EXERCISE DESCRIPTION. Two lines below mark the span: the one containing "or return values." and the one containing "Most values are". Set down both, plus every line between, exactly as they stand, and nothing else.

Document images with source code:
■ ■ ■ ■

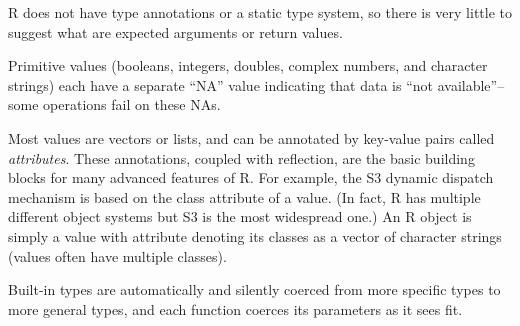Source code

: \documentclass[sigplan,anonymous,review]{acmart}
\begin{document}
\begin{compactitem}[$-$]

\item R does not have type annotations or a static type system, so there is very little to suggest what are expected arguments or return values.

\item Primitive values (booleans, integers, doubles, complex numbers, and character strings) each have a separate ``NA'' value indicating that data is ``not available''--some operations fail on these NAs.

\item Most values are vectors or lists, and can be annotated by key-value pairs called \textit{attributes}. 
These annotations, coupled with reflection, are the basic building blocks for many advanced features of R. 
For example, the S3 dynamic dispatch mechanism is based on the class attribute of a value.
(In fact, R has multiple different object systems but S3 is the most widespread one.)
An R object is simply a value with  attribute denoting its classes as a vector of character strings (values often have multiple classes).

\item Built-in types are automatically and silently coerced from more specific types to more general types, and each function coerces its parameters as it sees fit.




\end{compactitem}
\end{document}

■ ■ ■ ■

ANSWER BOX.
\item R does not have type annotations or a static type system, so there is very little to suggest what are expected arguments or return values.

\item Primitive values (booleans, integers, doubles, complex numbers, and character strings) each have a separate ``NA'' value indicating that data is ``not available''--some operations fail on these NAs.

\item Most values are vectors or lists, and can be annotated by key-value pairs called \textit{attributes}. 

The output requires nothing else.